A picture-free, exact transcript of the entries below is required.

(Dataset entries)
--*--

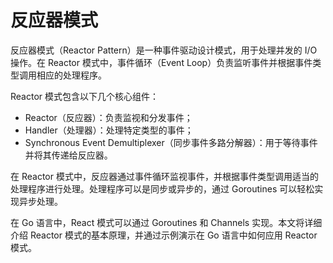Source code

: # 反应器模式

反应器模式（Reactor Pattern）是一种事件驱动设计模式，用于处理并发的 I/O 操作。在 Reactor 模式中，事件循环（Event Loop）负责监听事件并根据事件类型调用相应的处理程序。

Reactor 模式包含以下几个核心组件：

- Reactor（反应器）：负责监视和分发事件；
- Handler（处理器）：处理特定类型的事件；
- Synchronous Event Demultiplexer（同步事件多路分解器）：用于等待事件并将其传递给反应器。

在 Reactor 模式中，反应器通过事件循环监视事件，并根据事件类型调用适当的处理程序进行处理。处理程序可以是同步或异步的，通过 Goroutines 可以轻松实现异步处理。

在 Go 语言中，React 模式可以通过 Goroutines 和 Channels 实现。本文将详细介绍 Reactor 模式的基本原理，并通过示例演示在 Go 语言中如何应用 Reactor 模式。
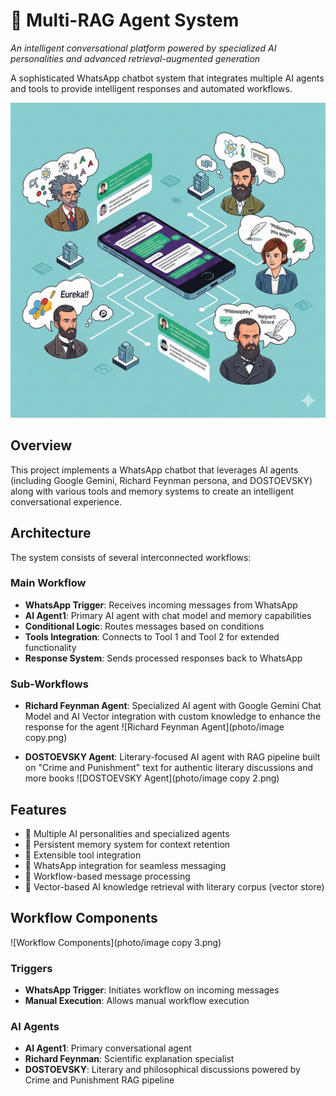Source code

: # 🤖 Multi-RAG Agent System

*An intelligent conversational platform powered by specialized AI personalities and advanced retrieval-augmented generation*

A sophisticated WhatsApp chatbot system that integrates multiple AI agents and tools to provide intelligent responses and automated workflows.

![System Overview](photo/overview1.png)

## Overview

This project implements a WhatsApp chatbot that leverages AI agents (including Google Gemini, Richard Feynman persona, and DOSTOEVSKY) along with various tools and memory systems to create an intelligent conversational experience.

## Architecture

The system consists of several interconnected workflows:

### Main Workflow
- **WhatsApp Trigger**: Receives incoming messages from WhatsApp
- **AI Agent1**: Primary AI agent with chat model and memory capabilities
- **Conditional Logic**: Routes messages based on conditions
- **Tools Integration**: Connects to Tool 1 and Tool 2 for extended functionality
- **Response System**: Sends processed responses back to WhatsApp

### Sub-Workflows
- **Richard Feynman Agent**: Specialized AI agent with Google Gemini Chat Model and AI Vector integration with custom knowledge to enhance the response for the agent 
![Richard Feynman Agent](photo/image copy.png)

- **DOSTOEVSKY Agent**: Literary-focused AI agent with RAG pipeline built on "Crime and Punishment" text for authentic literary discussions and more books 
![DOSTOEVSKY Agent](photo/image copy 2.png)

## Features

- 🤖 Multiple AI personalities and specialized agents
- 💾 Persistent memory system for context retention
- 🔧 Extensible tool integration
- 📱 WhatsApp integration for seamless messaging
- 🔄 Workflow-based message processing
- 🧠 Vector-based AI knowledge retrieval with literary corpus (vector store)

## Workflow Components
![Workflow Components](photo/image copy 3.png)

### Triggers
- **WhatsApp Trigger**: Initiates workflow on incoming messages
- **Manual Execution**: Allows manual workflow execution

### AI Agents
- **AI Agent1**: Primary conversational agent
- **Richard Feynman**: Scientific explanation specialist
- **DOSTOEVSKY**: Literary and philosophical discussions powered by Crime and Punishment RAG pipeline
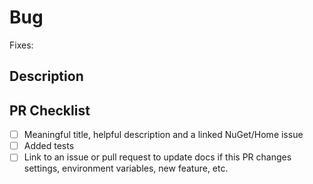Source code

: <!-- DO NOT MODIFY OR DELETE THIS TEMPLATE. IT IS USED IN AUTOMATION. -->

# Bug

<!-- If this is an engineering change or test change only, you do not need an issue. -->
<!-- Find or create an issue in NuGet/Home and paste the full url. -->
<!-- At the maintainers discretion, multiple changes may apply to a single issue, but only when the PRs are all created within a short period of time. -->
Fixes: 

## Description

## PR Checklist

- [ ] Meaningful title, helpful description and a linked NuGet/Home issue
- [ ] Added tests
- [ ] Link to an issue or pull request to update docs if this PR changes settings, environment variables, new feature, etc.

<!--
Note please make sure you follow the following guidlines.
https://github.com/NuGet/NuGet.Client/blob/dev/docs/feature-guide.md
https://github.com/NuGet/NuGet.Client/blob/dev/docs/coding-guidelines.md
https://github.com/NuGet/NuGet.Client/blob/dev/docs/localizability.md
-->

--*--

EXERCISE RESPONSE
Source code

: # 反应器模式

反应器模式（Reactor Pattern）是一种事件驱动设计模式，用于处理并发的 I/O 操作。在 Reactor 模式中，事件循环（Event Loop）负责监听事件并根据事件类型调用相应的处理程序。

Reactor 模式包含以下几个核心组件：

- Reactor（反应器）：负责监视和分发事件；
- Handler（处理器）：处理特定类型的事件；
- Synchronous Event Demultiplexer（同步事件多路分解器）：用于等待事件并将其传递给反应器。

在 Reactor 模式中，反应器通过事件循环监视事件，并根据事件类型调用适当的处理程序进行处理。处理程序可以是同步或异步的，通过 Goroutines 可以轻松实现异步处理。

在 Go 语言中，React 模式可以通过 Goroutines 和 Channels 实现。本文将详细介绍 Reactor 模式的基本原理，并通过示例演示在 Go 语言中如何应用 Reactor 模式。
Source code

: # 🤖 Multi-RAG Agent System

*An intelligent conversational platform powered by specialized AI personalities and advanced retrieval-augmented generation*

A sophisticated WhatsApp chatbot system that integrates multiple AI agents and tools to provide intelligent responses and automated workflows.

![System Overview](photo/overview1.png)

## Overview

This project implements a WhatsApp chatbot that leverages AI agents (including Google Gemini, Richard Feynman persona, and DOSTOEVSKY) along with various tools and memory systems to create an intelligent conversational experience.

## Architecture

The system consists of several interconnected workflows:

### Main Workflow
- **WhatsApp Trigger**: Receives incoming messages from WhatsApp
- **AI Agent1**: Primary AI agent with chat model and memory capabilities
- **Conditional Logic**: Routes messages based on conditions
- **Tools Integration**: Connects to Tool 1 and Tool 2 for extended functionality
- **Response System**: Sends processed responses back to WhatsApp

### Sub-Workflows
- **Richard Feynman Agent**: Specialized AI agent with Google Gemini Chat Model and AI Vector integration with custom knowledge to enhance the response for the agent 
![Richard Feynman Agent](photo/image copy.png)

- **DOSTOEVSKY Agent**: Literary-focused AI agent with RAG pipeline built on "Crime and Punishment" text for authentic literary discussions and more books 
![DOSTOEVSKY Agent](photo/image copy 2.png)

## Features

- 🤖 Multiple AI personalities and specialized agents
- 💾 Persistent memory system for context retention
- 🔧 Extensible tool integration
- 📱 WhatsApp integration for seamless messaging
- 🔄 Workflow-based message processing
- 🧠 Vector-based AI knowledge retrieval with literary corpus (vector store)

## Workflow Components
![Workflow Components](photo/image copy 3.png)

### Triggers
- **WhatsApp Trigger**: Initiates workflow on incoming messages
- **Manual Execution**: Allows manual workflow execution

### AI Agents
- **AI Agent1**: Primary conversational agent
- **Richard Feynman**: Scientific explanation specialist
- **DOSTOEVSKY**: Literary and philosophical discussions powered by Crime and Punishment RAG pipeline
Source code

: <!-- DO NOT MODIFY OR DELETE THIS TEMPLATE. IT IS USED IN AUTOMATION. -->

# Bug

<!-- If this is an engineering change or test change only, you do not need an issue. -->
<!-- Find or create an issue in NuGet/Home and paste the full url. -->
<!-- At the maintainers discretion, multiple changes may apply to a single issue, but only when the PRs are all created within a short period of time. -->
Fixes: 

## Description

## PR Checklist

- [ ] Meaningful title, helpful description and a linked NuGet/Home issue
- [ ] Added tests
- [ ] Link to an issue or pull request to update docs if this PR changes settings, environment variables, new feature, etc.

<!--
Note please make sure you follow the following guidlines.
https://github.com/NuGet/NuGet.Client/blob/dev/docs/feature-guide.md
https://github.com/NuGet/NuGet.Client/blob/dev/docs/coding-guidelines.md
https://github.com/NuGet/NuGet.Client/blob/dev/docs/localizability.md
-->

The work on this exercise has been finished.